WHAT IS NEEDED:
Keep only the lines of the listing that include the word "same", and copy them.

BEGIN

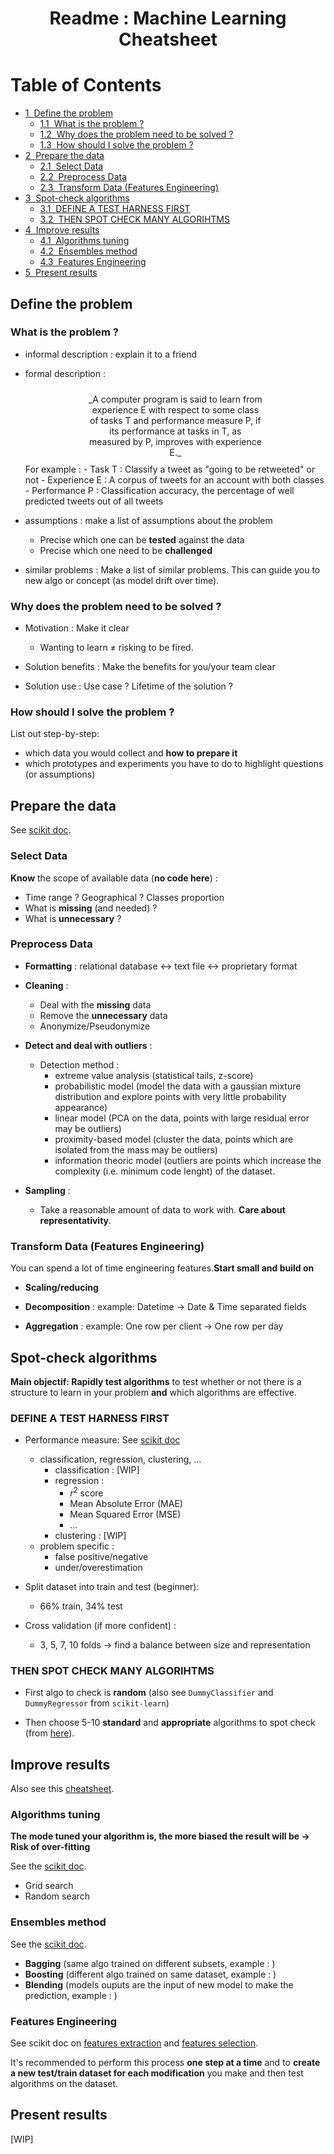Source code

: 
<h1><center>Readme : Machine Learning Cheatsheet</center></h1>

<h1>Table of Contents<span class="tocSkip"></span></h1>
<div class="toc"><ul class="toc-item"><li><span><a href="#Define-the-problem" data-toc-modified-id="Define-the-problem-1"><span class="toc-item-num">1&nbsp;&nbsp;</span>Define the problem</a></span><ul class="toc-item"><li><span><a href="#What-is-the-problem-?" data-toc-modified-id="What-is-the-problem-?-1.1"><span class="toc-item-num">1.1&nbsp;&nbsp;</span>What is the problem ?</a></span></li><li><span><a href="#Why-does-the-problem-need-to-be-solved-?" data-toc-modified-id="Why-does-the-problem-need-to-be-solved-?-1.2"><span class="toc-item-num">1.2&nbsp;&nbsp;</span>Why does the problem need to be solved ?</a></span></li><li><span><a href="#How-should-I-solve-the-problem-?" data-toc-modified-id="How-should-I-solve-the-problem-?-1.3"><span class="toc-item-num">1.3&nbsp;&nbsp;</span>How should I solve the problem ?</a></span></li></ul></li><li><span><a href="#Prepare-the-data" data-toc-modified-id="Prepare-the-data-2"><span class="toc-item-num">2&nbsp;&nbsp;</span>Prepare the data</a></span><ul class="toc-item"><li><span><a href="#Select-Data" data-toc-modified-id="Select-Data-2.1"><span class="toc-item-num">2.1&nbsp;&nbsp;</span>Select Data</a></span></li><li><span><a href="#Preprocess-Data" data-toc-modified-id="Preprocess-Data-2.2"><span class="toc-item-num">2.2&nbsp;&nbsp;</span>Preprocess Data</a></span></li><li><span><a href="#Transform-Data-(Features-Engineering)" data-toc-modified-id="Transform-Data-(Features-Engineering)-2.3"><span class="toc-item-num">2.3&nbsp;&nbsp;</span>Transform Data (Features Engineering)</a></span></li></ul></li><li><span><a href="#Spot-check-algorithms" data-toc-modified-id="Spot-check-algorithms-3"><span class="toc-item-num">3&nbsp;&nbsp;</span>Spot-check algorithms</a></span><ul class="toc-item"><li><span><a href="#DEFINE-A-TEST-HARNESS-FIRST" data-toc-modified-id="DEFINE-A-TEST-HARNESS-FIRST-3.1"><span class="toc-item-num">3.1&nbsp;&nbsp;</span>DEFINE A TEST HARNESS FIRST</a></span></li><li><span><a href="#THEN-SPOT-CHECK-MANY-ALGORIHTMS" data-toc-modified-id="THEN-SPOT-CHECK-MANY-ALGORIHTMS-3.2"><span class="toc-item-num">3.2&nbsp;&nbsp;</span>THEN SPOT CHECK MANY ALGORIHTMS</a></span></li></ul></li><li><span><a href="#Improve-results" data-toc-modified-id="Improve-results-4"><span class="toc-item-num">4&nbsp;&nbsp;</span>Improve results</a></span><ul class="toc-item"><li><span><a href="#Algorithms-tuning" data-toc-modified-id="Algorithms-tuning-4.1"><span class="toc-item-num">4.1&nbsp;&nbsp;</span>Algorithms tuning</a></span></li><li><span><a href="#Ensembles-method" data-toc-modified-id="Ensembles-method-4.2"><span class="toc-item-num">4.2&nbsp;&nbsp;</span>Ensembles method</a></span></li><li><span><a href="#Features-Engineering" data-toc-modified-id="Features-Engineering-4.3"><span class="toc-item-num">4.3&nbsp;&nbsp;</span>Features Engineering</a></span></li></ul></li><li><span><a href="#Present-results" data-toc-modified-id="Present-results-5"><span class="toc-item-num">5&nbsp;&nbsp;</span>Present results</a></span></li></ul></div>

## Define the problem

### What is the problem ?
- informal description : explain it to a friend


- formal description :
    <center style="padding: 10px 100px;">_A computer program is said to learn from experience E with respect to some class of tasks T and performance measure P, if its performance at tasks in T, as measured by P, improves with experience E._</center>
    For example :
    - Task T : Classify a tweet as "going to be retweeted" or not 
    - Experience E : A corpus of tweets for an account with both classes
    - Performance P : Classification accuracy, the percentage of well predicted tweets out of all tweets


- assumptions : make a list of assumptions about the problem 
    - Precise which one can be __tested__ against the data
    - Precise which one need to be __challenged__


- similar problems : Make a list of similar problems. This can guide you to new algo or concept (as model drift over time).

### Why does the problem need to be solved ?
- Motivation : Make it clear
    - Wanting to learn $\ne$ risking to be fired.


- Solution benefits : Make the benefits for you/your team clear


- Solution use : Use case ? Lifetime of the solution ?

### How should I solve the problem ?
List out step-by-step:
- which data you would collect and __how to prepare it__
- which prototypes and experiments you have to do to highlight questions (or assumptions)

## Prepare the data

See [scikit doc](https://scikit-learn.org/stable/modules/preprocessing.html#preprocessing).

### Select Data
__Know__ the scope of available data (__no code here__) :
- Time range ? Geographical ? Classes proportion
- What is __missing__ (and needed) ?
- What is __unnecessary__ ?

### Preprocess Data 
- __Formatting__ : relational database $\leftrightarrow$ text file $\leftrightarrow$ proprietary format


- __Cleaning__ : 
    - Deal with the __missing__ data
    - Remove the __unnecessary__ data
    - Anonymize/Pseudonymize


- __Detect and deal with outliers__ :
    - Detection method :
        - extreme value analysis (statistical tails, z-score)
        - probabilistic model (model the data with a gaussian mixture distribution and explore points with very little probability appearance)
        - linear model (PCA on the data, points with large residual error may be outliers)
        - proximity-based model (cluster the data, points which are isolated from the mass may be outliers)
        - information theoric model (outliers are points which increase the complexity (i.e. minimum code lenght) of the dataset.


- __Sampling__ :
    - Take a reasonable amount of data to work with. __Care about representativity__.

### Transform Data (Features Engineering)
You can spend a lot of time engineering features.__Start small and build on__

- __Scaling/reducing__ 


- __Decomposition__ : example: Datetime $\rightarrow$ Date & Time separated fields


- __Aggregation__ : example: One row per client $\rightarrow$ One row per day

## Spot-check algorithms
__Main objectif: Rapidly test algorithms__ to test whether or not there is a structure to learn in your problem __and__ which algorithms are effective.

### DEFINE A TEST HARNESS FIRST
- Performance measure: See [scikit doc](https://scikit-learn.org/stable/modules/model_evaluation.html)
    - classification, regression, clustering, ...
        - classification : [WIP]
        - regression :
            - $r^2$ score
            - Mean Absolute Error (MAE)
            - Mean Squared Error (MSE)
            - ...
        - clustering : [WIP]
    - problem specific :
        - false positive/negative
        - under/overestimation

- Split dataset into train and test (beginner):
    - 66% train, 34% test
    
- Cross validation (if more confident) :
    - 3, 5, 7, 10 folds $\rightarrow$ find a balance between size and representation
    
### THEN SPOT CHECK MANY ALGORIHTMS
- First algo to check is __random__ (also see `DummyClassifier` and `DummyRegressor` from `scikit-learn`)


- Then choose 5-10 __standard__ and __appropriate__ algorithms to spot check (from [here](http://machinelearningmastery.com/a-tour-of-machine-learning-algorithms/)).

## Improve results
Also see this [cheatsheet](https://machinelearningmastery.com/machine-learning-performance-improvement-cheat-sheet/).

### Algorithms tuning

__The mode tuned your algorithm is, the more biased the result will be $\rightarrow$ Risk of over-fitting__

See the [scikit doc](https://scikit-learn.org/stable/modules/grid_search.html).
- Grid search
- Random search 

### Ensembles method

See the [scikit doc](https://scikit-learn.org/stable/modules/grid_search.html#out-of-bag-estimates).

- __Bagging__ (same algo trained on different subsets, example : )
- __Boosting__ (different algo trained on same dataset, example : )
- __Blending__ (models ouputs are the input of new model to make the prediction, example : )

### Features Engineering

See scikit doc on [features extraction](https://scikit-learn.org/stable/modules/feature_extraction.html) and [features selection](https://scikit-learn.org/stable/modules/feature_selection.html).

It's recommended to perform this process __one step at a time__ and to __create a new test/train dataset for each modification__ you make and then test algorithms on the dataset.

## Present results

[WIP]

END

OUTPUT BELOW:
- __Bagging__ (same algo trained on different subsets, example : )
- __Boosting__ (different algo trained on same dataset, example : )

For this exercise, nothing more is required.